_Exercise directions_
Filter the entries down to the lines containing "documentclass", and copy those lines.

─── Listed records ───

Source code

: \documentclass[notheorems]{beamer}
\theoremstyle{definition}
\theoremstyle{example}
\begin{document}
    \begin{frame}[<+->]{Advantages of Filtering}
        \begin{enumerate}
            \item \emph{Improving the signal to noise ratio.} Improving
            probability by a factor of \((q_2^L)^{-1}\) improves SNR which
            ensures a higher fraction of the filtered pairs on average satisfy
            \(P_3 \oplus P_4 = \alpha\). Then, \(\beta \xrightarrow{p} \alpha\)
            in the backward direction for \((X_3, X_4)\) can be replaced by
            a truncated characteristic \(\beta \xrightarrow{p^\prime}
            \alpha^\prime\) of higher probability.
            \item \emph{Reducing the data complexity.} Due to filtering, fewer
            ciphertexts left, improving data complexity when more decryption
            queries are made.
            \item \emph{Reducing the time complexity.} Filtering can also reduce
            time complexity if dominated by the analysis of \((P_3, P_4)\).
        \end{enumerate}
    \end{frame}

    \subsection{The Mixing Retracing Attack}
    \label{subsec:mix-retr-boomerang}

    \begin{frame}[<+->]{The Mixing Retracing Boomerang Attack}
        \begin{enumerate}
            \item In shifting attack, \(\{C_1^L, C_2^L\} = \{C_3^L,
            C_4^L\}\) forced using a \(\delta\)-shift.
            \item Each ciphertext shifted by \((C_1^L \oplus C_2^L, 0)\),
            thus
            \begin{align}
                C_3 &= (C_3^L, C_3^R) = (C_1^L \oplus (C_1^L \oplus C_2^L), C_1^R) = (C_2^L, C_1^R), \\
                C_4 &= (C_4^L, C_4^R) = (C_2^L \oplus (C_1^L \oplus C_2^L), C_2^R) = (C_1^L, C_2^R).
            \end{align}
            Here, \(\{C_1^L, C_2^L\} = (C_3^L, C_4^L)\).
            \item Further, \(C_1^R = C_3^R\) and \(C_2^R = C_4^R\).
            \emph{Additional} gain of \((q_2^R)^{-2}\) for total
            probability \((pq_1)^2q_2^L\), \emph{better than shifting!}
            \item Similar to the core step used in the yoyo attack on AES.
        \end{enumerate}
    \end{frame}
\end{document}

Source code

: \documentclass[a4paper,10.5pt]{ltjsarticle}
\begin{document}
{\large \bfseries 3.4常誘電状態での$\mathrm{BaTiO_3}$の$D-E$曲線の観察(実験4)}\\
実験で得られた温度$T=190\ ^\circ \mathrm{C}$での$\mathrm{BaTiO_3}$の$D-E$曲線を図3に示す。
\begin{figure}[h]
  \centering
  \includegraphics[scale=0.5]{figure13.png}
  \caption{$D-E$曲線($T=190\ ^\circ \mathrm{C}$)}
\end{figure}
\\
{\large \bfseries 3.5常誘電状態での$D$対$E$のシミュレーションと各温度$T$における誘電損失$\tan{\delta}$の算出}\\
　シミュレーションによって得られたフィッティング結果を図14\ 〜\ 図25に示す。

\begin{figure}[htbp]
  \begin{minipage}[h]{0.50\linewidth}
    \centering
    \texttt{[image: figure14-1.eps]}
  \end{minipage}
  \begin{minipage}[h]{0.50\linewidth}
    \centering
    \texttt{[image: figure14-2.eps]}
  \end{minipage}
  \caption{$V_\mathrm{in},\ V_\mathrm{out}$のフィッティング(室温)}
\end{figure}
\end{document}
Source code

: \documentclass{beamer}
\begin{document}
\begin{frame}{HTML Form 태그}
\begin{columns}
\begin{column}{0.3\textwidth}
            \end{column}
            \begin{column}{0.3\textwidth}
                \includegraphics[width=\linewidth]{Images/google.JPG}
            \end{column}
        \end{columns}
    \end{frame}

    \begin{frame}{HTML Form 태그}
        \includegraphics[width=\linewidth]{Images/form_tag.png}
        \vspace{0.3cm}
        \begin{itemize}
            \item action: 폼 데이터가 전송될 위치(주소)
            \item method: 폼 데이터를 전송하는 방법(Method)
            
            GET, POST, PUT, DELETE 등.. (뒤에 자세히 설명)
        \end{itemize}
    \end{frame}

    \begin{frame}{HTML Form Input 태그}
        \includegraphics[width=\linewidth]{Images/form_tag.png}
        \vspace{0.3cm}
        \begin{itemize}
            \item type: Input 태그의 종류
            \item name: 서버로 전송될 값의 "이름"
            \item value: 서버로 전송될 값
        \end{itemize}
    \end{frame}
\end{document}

───

_Answer box_
: \documentclass[notheorems]{beamer}
: \documentclass[a4paper,10.5pt]{ltjsarticle}
: \documentclass{beamer}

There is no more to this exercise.